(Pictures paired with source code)
==================================================

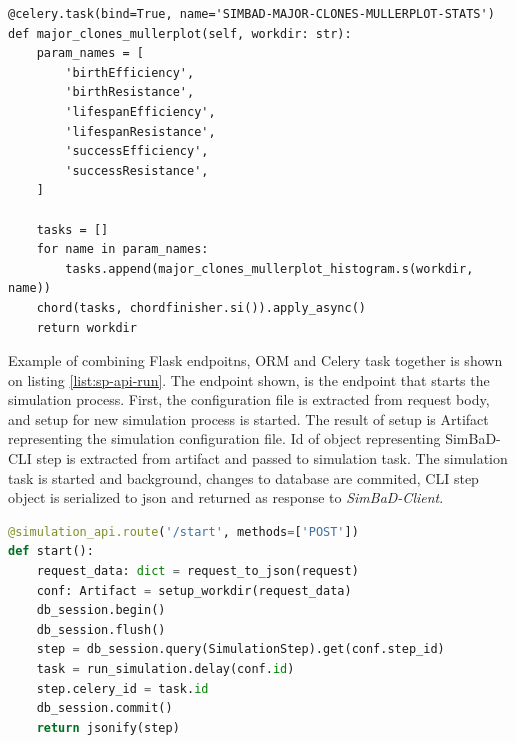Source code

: \begin{lstlisting}[label=list:sp-celery-chord,caption=Start simulation endpoint, basicstyle=\footnotesize\ttfamily]
@celery.task(bind=True, name='SIMBAD-MAJOR-CLONES-MULLERPLOT-STATS')
def major_clones_mullerplot(self, workdir: str):
    param_names = [
        'birthEfficiency',
        'birthResistance',
        'lifespanEfficiency',
        'lifespanResistance',
        'successEfficiency',
        'successResistance',
    ]

    tasks = []
    for name in param_names:
        tasks.append(major_clones_mullerplot_histogram.s(workdir, name))
    chord(tasks, chordfinisher.si()).apply_async()
    return workdir
\end{lstlisting}
Example of combining Flask endpoitns, ORM and Celery task together is shown on listing \ref{list:sp-api-run}. The endpoint shown, is the endpoint that starts the simulation process.
First, the configuration file is extracted from request body, and setup for new simulation process is started. The result of setup is Artifact representing the simulation configuration file. Id of object representing SimBaD-CLI step is extracted from artifact and passed to simulation task. The simulation task is started and background, changes to database are commited, CLI step object is serialized to json and returned as response to \textit{SimBaD-Client}.
\begin{lstlisting}[label=list:sp-api-run,caption=Start simulation endpoint, basicstyle=\footnotesize\ttfamily, language=python]
@simulation_api.route('/start', methods=['POST'])
def start():
    request_data: dict = request_to_json(request)
    conf: Artifact = setup_workdir(request_data)
    db_session.begin()
    db_session.flush()
    step = db_session.query(SimulationStep).get(conf.step_id)
    task = run_simulation.delay(conf.id)
    step.celery_id = task.id
    db_session.commit()
    return jsonify(step)
\end{lstlisting}
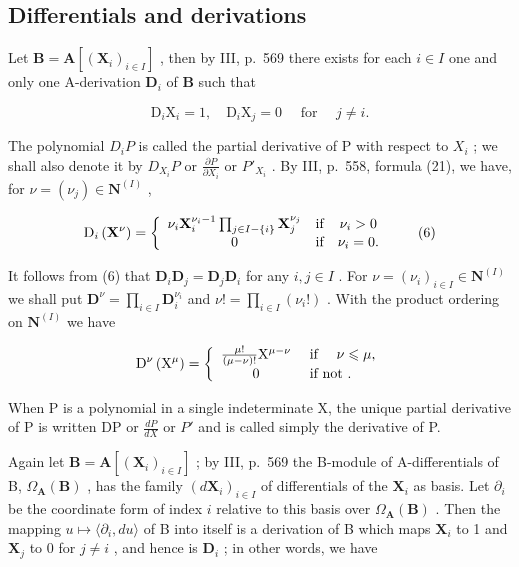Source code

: \subsection{Differentials and derivations}

Let \(\mathbf{B} = \mathbf{A}[(\mathbf{X}_i)_{i\in I}]\) , then by III, p.~569 there exists for each \(i\in I\) one and only one A-derivation \(\mathbf{D}_i\) of \(\mathbf{B}\) such that

\[
\mathrm{D} _ {i} \mathrm{X} _ {i} = 1, \quad \mathrm{D} _ {i} \mathrm{X} _ {j} = 0 \quad \text { for } \quad j \neq i.\tag{5}
\]

The polynomial \(D_{i}P\) is called the partial derivative of P with respect to \(X_{i}\) ; we shall also denote it by \(D_{X_{i}}P\) or \(\frac{\partial P}{\partial X_{i}}\) or \(P'_{X_{i}}\) . By III, p.~558, formula (21), we have, for \(\nu = (\nu_{j}) \in \mathbf{N}^{(I)}\) ,

\[
\mathrm{D} _ {i} \left(\mathbf {X} ^ {\nu}\right) = \left\{ \begin{array}{c c c} \nu_ {i} \mathbf {X} _ {i} ^ {\nu_ {i} - 1} \prod_ {j \in I - \{i \}} \mathbf {X} _ {j} ^ {\nu_ {j}} & \text {if} & \nu_ {i} > 0 \\ 0 & \text {if} & \nu_ {i} = 0. \end{array} \right.\tag{6}
\]

It follows from (6) that \(\mathbf{D}_i\mathbf{D}_j = \mathbf{D}_j\mathbf{D}_i\) for any \(i, j \in I\) . For \(\nu = (\nu_i)_{i \in I} \in \mathbf{N}^{(I)}\) we shall put \(\mathbf{D}^{\nu} = \prod_{i \in I} \mathbf{D}_i^{\nu_i}\) and \(\nu! = \prod_{i \in I} (\nu_i!)\) . With the product ordering on \(\mathbf{N}^{(I)}\) we have

\[
\mathrm{D} ^ {\nu} \left(\mathrm{X} ^ {\mu}\right) = \left\{ \begin{array}{c l} \frac {\mu !}{(\mu - \nu) !} \mathrm{X} ^ {\mu - \nu} & \text { if } \quad \nu \leqslant \mu , \\ 0 & \text { if   not }. \end{array} \right.
\]

When P is a polynomial in a single indeterminate X, the unique partial derivative of P is written DP or \(\frac{dP}{dX}\) or \(P'\) and is called simply the derivative of P.

Again let \(\mathbf{B} = \mathbf{A}\left[(\mathbf{X}_i)_{i\in I}\right]\) ; by III, p.~569 the B-module of A-differentials of B, \(\Omega_{\mathbf{A}}(\mathbf{B})\) , has the family \((d\mathbf{X}_i)_{i\in I}\) of differentials of the \(\mathbf{X}_i\) as basis. Let \(\partial_i\) be the coordinate form of index \(i\) relative to this basis over \(\Omega_{\mathbf{A}}(\mathbf{B})\) . Then the mapping \(u\mapsto \langle \partial_i,du\rangle\) of B into itself is a derivation of B which maps \(\mathbf{X}_i\) to 1 and \(\mathbf{X}_j\) to 0 for \(j\neq i\) , and hence is \(\mathbf{D}_i\) ; in other words, we have

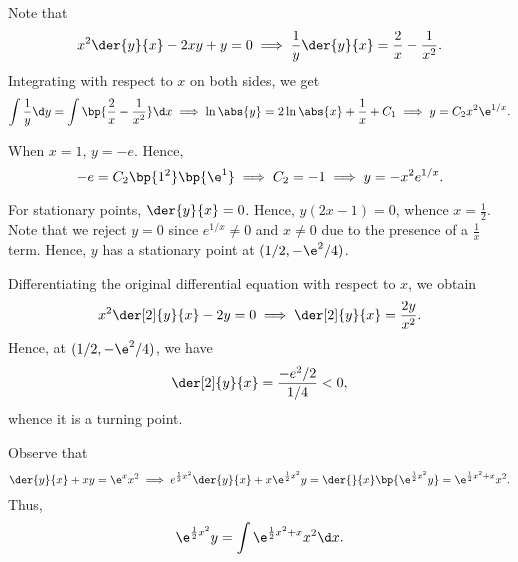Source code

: \begin{solution}
    \begin{ppart}
        \begin{psubpart}
            Note that \[x^2 \der{y}{x} - 2xy + y = 0 \implies \frac1y \der{y}{x} = \frac2{x} - \frac1{x^2}.\] Integrating with respect to $x$ on both sides, we get \[\int \frac1y \d y = \int \bp{\frac2{x} - \frac1{x^2}} \d x \implies \ln \abs{y} = 2 \ln \abs{x} + \frac1x + C_1 \implies y = C_2 x^2 \e^{1/x}.\]
        \end{psubpart}
        \begin{psubpart}
            When $x = 1$, $y = -e$. Hence, \[-e = C_2\bp{1^2}\bp{\e^{1}} \implies C_2 = -1 \implies y = -x^2 e^{1/x}.\]

            For stationary points, $\der{y}{x} = 0$. Hence, $y(2x - 1) = 0$, whence $x = \frac12$. Note that we reject $y = 0$ since $e^{1/x} \neq 0$ and $x \neq 0$ due to the presence of a $\frac1x$ term. Hence, $y$ has a stationary point at $(1/2, -\e^2/4)$.

            Differentiating the original differential equation with respect to $x$, we obtain \[x^2 \der[2]{y}{x} - 2y = 0 \implies \der[2]{y}{x} = \frac{2y}{x^2}.\] Hence, at $(1/2, -\e^2/4)$, we have \[\der[2]{y}{x} = \frac{-e^2/2}{1/4} < 0,\] whence it is a turning point.

            \begin{center}
            \end{center}
        \end{psubpart}
    \end{ppart}
    \begin{ppart}
        Observe that \[\der{y}{x} + xy = \e^x x^2 \implies e^{\frac12 x^2}\der{y}{x} + x\e^{\frac12 x^2}y = \der{}{x} \bp{\e^{\frac12 x^2} y} = \e^{\frac12 x^2 + x} x^2.\] Thus, \[\e^{\frac12 x^2} y = \int \e^{\frac12 x^2 + x} x^2 \d x.\]


\end{ppart}
\end{solution}

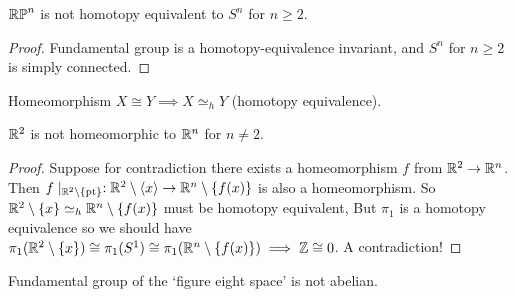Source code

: \documentclass[12pt]{amsart}
\begin{document}
\begin{corollary}
    $\RP^n$ is not homotopy equivalent to $S^n$ for $n \geq 2$. 
\end{corollary}

\begin{proof}
    Fundamental group is a homotopy-equivalence invariant, and $S^n$ for $n \geq 2$ is simply connected. 
\end{proof}

\begin{remark}
    Homeomorphism $X \cong Y \implies X \simeq_h Y$ (homotopy equivalence). 
\end{remark}

\begin{theorem}
    $\R^2$ is not homeomorphic to $\R^n$ for $n \neq 2$. 
\end{theorem}

\begin{proof}

     Suppose for contradiction there exists a homeomorphism $f$ from $\R^2 \to \R^n$. Then $f\mid_{\R^2 \setminus \{\text{pt}\}}: \R^2 \setminus \langle x \rangle \to \R^n \setminus\{f(x)\}$ is also a homeomorphism. So $\R^2 \setminus \{ x \} \simeq_h \R^n \setminus \{f(x)\}$ must be homotopy equivalent, But $\pi_1$ is a homotopy equivalence so we should have $\pi_1(\R^2 \setminus \{x\}) \cong \pi_1(S^1) \cong \pi_1 (\R^n \setminus \{f(x)\}) \implies \Z \cong 0$. A contradiction!  
\end{proof}

\begin{theorem}
    Fundamental group of the `figure eight space' is not abelian. 
\end{theorem}
\end{document}

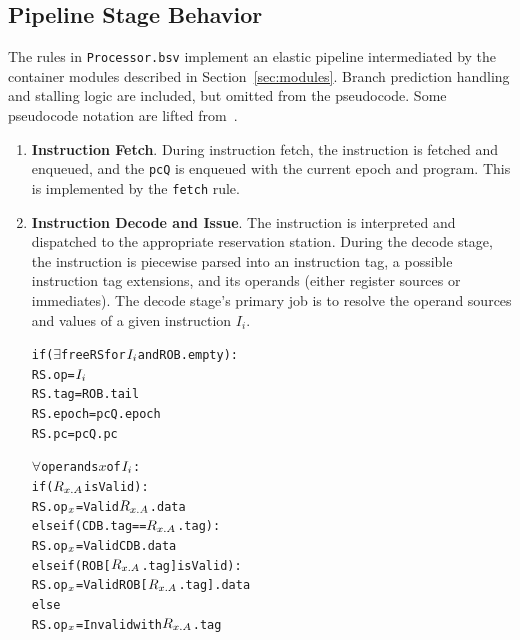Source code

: \documentclass[12pt]{article}
\newcommand{\mtt}[1]{\(#1\)}
\begin{document}
\subsection{Pipeline Stage Behavior\label{sec:stages}}
The rules in \verb=Processor.bsv= implement an elastic pipeline intermediated
by the container modules described in Section~\ref{sec:modules}. Branch
prediction handling and stalling logic are included, but omitted from the
pseudocode. Some pseudocode notation are lifted from~\cite{99KMP}.
\begin{enumerate}
    \item \textbf{Instruction Fetch}. During instruction fetch, the instruction is fetched and enqueued, and the
\verb=pcQ= is enqueued with the current epoch and program. This is implemented
by the \verb=fetch= rule. 
        
    \item \textbf{Instruction Decode and Issue}. The instruction is interpreted and dispatched to the appropriate reservation
station. During the decode stage, the instruction is piecewise parsed into an
instruction tag, a possible instruction tag extensions, and its operands
(either register sources or immediates). The decode stage's primary job is to
resolve the operand sources and values of a given instruction $I_i$.
       \begin{alltt}
           if (\mtt{\exists} free RS for \mtt{I\sb{i}} and ROB.empty):
               RS.op =  \mtt{I\sb{i}}
               RS.tag = ROB.tail
               RS.epoch = pcQ.epoch
               RS.pc = pcQ.pc
               
               \mtt{\forall} operands \mtt{x} of \mtt{I\sb{i}}:
                   if (\mtt{R\sb{x.A}} is Valid):
                       RS.op\mtt{\sb{x}} = Valid \mtt{R\sb{x.A}}.data
                   else if (CDB.tag == \mtt{R\sb{x.A}}.tag):
                       RS.op\mtt{\sb{x}} = Valid CDB.data
                   else if (ROB[\mtt{R\sb{x.A}}.tag] is Valid):
                       RS.op\mtt{\sb{x}} = Valid ROB[\mtt{R\sb{x.A}}.tag].data
                   else
                       RS.op\mtt{\sb{x}} = Invalid with \mtt{R\sb{x.A}}.tag
                       

\end{alltt}
\end{enumerate}
\end{document}
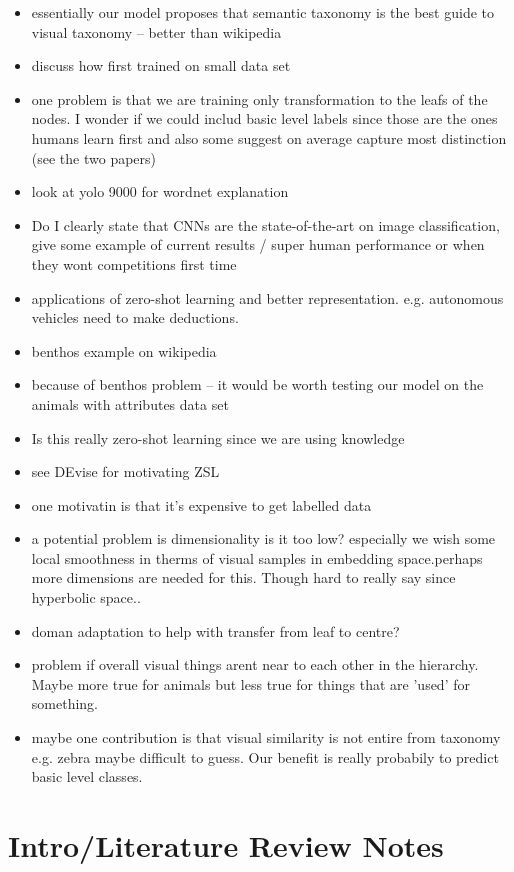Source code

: \documentclass[12pt]{report}
\begin{document}
\begin{itemize}
  \item essentially our model proposes that semantic taxonomy is the best guide to visual taxonomy -- better than wikipedia 
    \item discuss how first trained on small data set
    \item one problem is that we are training only transformation to the leafs of the nodes. I wonder if we could includ basic level labels since those are the ones humans learn first and also some suggest on average capture most distinction (see the two papers)
    \item look at yolo 9000 for wordnet explanation
    \item Do I clearly state that CNNs are the state-of-the-art on image classification, give some example of current results / super human performance or when they wont competitions first time
    \item applications of zero-shot learning and better representation. e.g. autonomous vehicles need to make deductions. 
    \item benthos example on wikipedia
    \item because of benthos problem -- it would be worth testing our model on the animals with attributes data set 
    \item Is this really zero-shot learning since we are using knowledge
    \item see DEvise for motivating ZSL
    \item one motivatin is that it's expensive to get labelled data
    \item a potential problem is dimensionality is it too low? especially we wish some local smoothness in therms of visual samples in embedding space.perhaps more dimensions are needed for this. Though hard to really say since hyperbolic space..
    \item doman adaptation to help with transfer  from leaf to centre?
    \item problem if overall visual things arent near to each other in the hierarchy. Maybe more true for animals but less true for things that are 'used' for something.
    \item maybe one contribution is that visual similarity is not entire from taxonomy e.g. zebra maybe difficult to guess. Our benefit is really probabily to predict basic level classes. 
\end{itemize}

\chapter{Intro/Literature Review Notes}
\end{document}
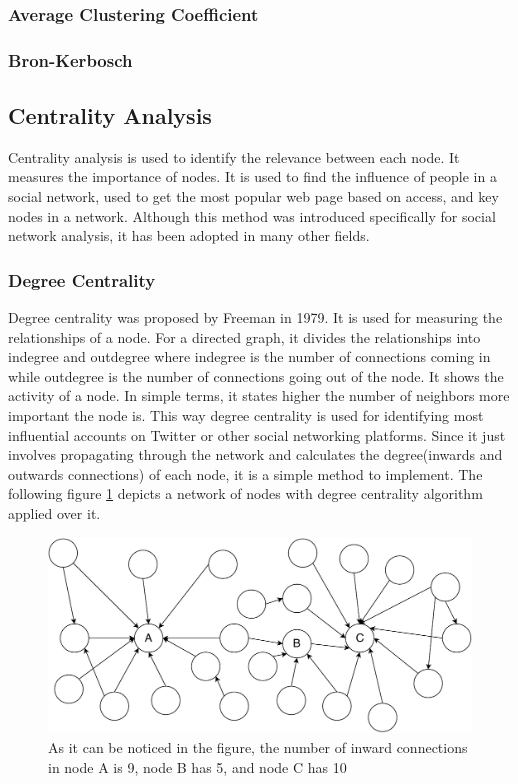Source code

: \documentclass[journal,twoside,web]{ieeecolor}
\begin{document}
\subsubsection{Average Clustering Coefficient}
\subsubsection{Bron-Kerbosch}

\subsection{Centrality Analysis}
Centrality analysis is used to identify the relevance between each node. It measures the importance of nodes. It is used to find the influence of people in a social network, used to get the most popular web page based on access, and key nodes in a network. Although this method was introduced specifically for social network analysis, it has been adopted in many other fields.

\subsubsection{Degree Centrality}
Degree centrality was proposed by Freeman in 1979\cite{25}. It is used for measuring the relationships of a node. For a directed graph, it divides the relationships into indegree and outdegree where indegree is the number of connections coming in while outdegree is the number of connections going out of the node. It shows the activity of a node. In simple terms, it states higher the number of neighbors more important the node is. This way degree centrality is used for identifying most influential accounts on Twitter or other social networking platforms. Since it just involves propagating through the network and calculates the degree(inwards and outwards connections) of each node, it is a simple method to implement. The following figure \ref{fig8} depicts a network of nodes with degree centrality algorithm applied over it.

\begin{figure}[!h]
    \centerline{\includegraphics[scale=0.45]{figures/degree_centrality.pdf}}
    \caption{As it can be noticed in the figure, the number of inward connections in node A is 9, node B has 5, and node C has 10}
    \label{fig8}
\end{figure}
\end{document}
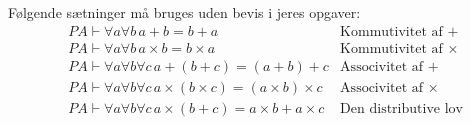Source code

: Følgende sætninger må bruges uden bevis i jeres opgaver:
\begin{align*}
    &PA \vdash \forall a \forall b \, a+b = b+a &\text{Kommutivitet af $+$} \\
    &PA \vdash \forall a \forall b \, a \times b = b \times a &\text{Kommutivitet af $\times$} \\
    &PA \vdash \forall a \forall b \forall c \, a+(b+c) = (a+b)+c &\text{Associvitet af $+$} \\
    &PA \vdash \forall a \forall b \forall c \, a\times(b\times c) = (a\times b)\times c &\text{Associvitet af $\times$} \\
    &PA \vdash \forall a \forall b \forall c \, a\times (b +c) = a \times b + a \times c &\text{Den distributive lov}
\end{align*}

\ifdefined\startPeano\fi
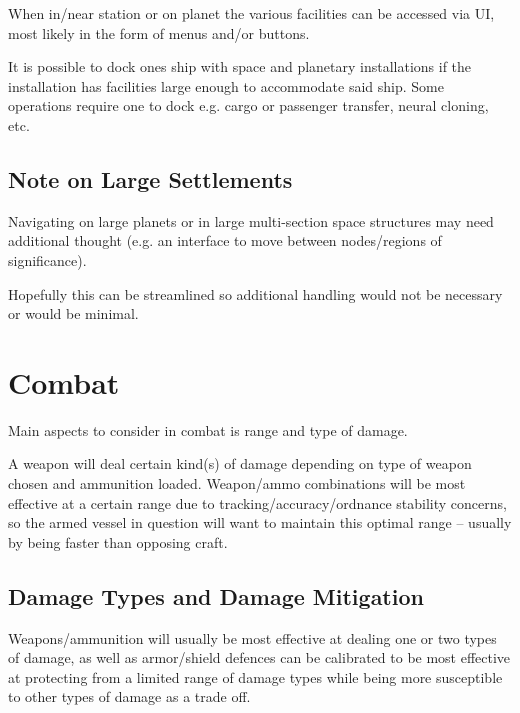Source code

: \documentclass[a4paper,10pt]{article}
\begin{document}
\begin{multicols}{2}
When in/near station or on planet the various facilities can be accessed via
UI, most likely in the form of menus and/or buttons.

It is possible to dock ones ship with space and planetary installations if the
installation has facilities large enough to accommodate said ship. Some
operations require one to dock e.g. cargo or passenger transfer, neural
cloning, etc.

\subsection{Note on Large Settlements}
Navigating on large planets or in large multi-section space structures may
need additional thought (e.g. an interface to move between nodes/regions of
significance).

Hopefully this can be streamlined so additional handling would not be necessary
or would be minimal.

\end{multicols}


\section{Combat}
\begin{multicols}{2}
Main aspects to consider in combat is range and type of damage.

A weapon will deal certain kind(s) of damage depending on type of weapon chosen
and ammunition loaded. Weapon/ammo combinations will be most effective at a
certain range due to tracking/accuracy/ordnance stability concerns, so the armed
vessel in question will want to maintain this optimal range -- usually by being
faster than opposing craft.

\subsection{Damage Types and Damage Mitigation}
Weapons/ammunition will usually be most effective at dealing one or two types
of damage, as well as armor/shield defences can be calibrated to be most
effective at protecting from a limited range of damage types while being more
susceptible to other types of damage as a trade off.
\end{multicols}
\end{document}
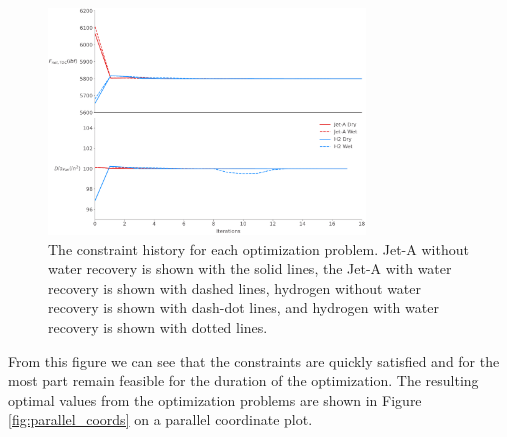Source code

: \documentclass[conf]{new-aiaa}
\begin{document}
\begin{figure}[hbt!]
    \centering
    \includegraphics[width=0.75\textwidth]{cons.pdf}
    \caption{The constraint history for each optimization problem.
        Jet-A without water recovery is shown with the solid lines, the Jet-A with water recovery is shown with dashed lines, hydrogen without water recovery is shown with dash-dot lines, and hydrogen with water recovery is shown with dotted lines.}
    \label{fig:history_cons}
\end{figure}

From this figure we can see that the constraints are quickly satisfied and for the most part remain feasible for the duration of the optimization.
The resulting optimal values from the optimization problems are shown in Figure \ref{fig:parallel_coords} on a parallel coordinate plot.
\end{document}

==================================================

| About this exercise |
If a line of the entries holds the word "than", copy it out.

| Exercise solution |
  \item essentially our model proposes that semantic taxonomy is the best guide to visual taxonomy -- better than wikipedia 
faster than opposing craft.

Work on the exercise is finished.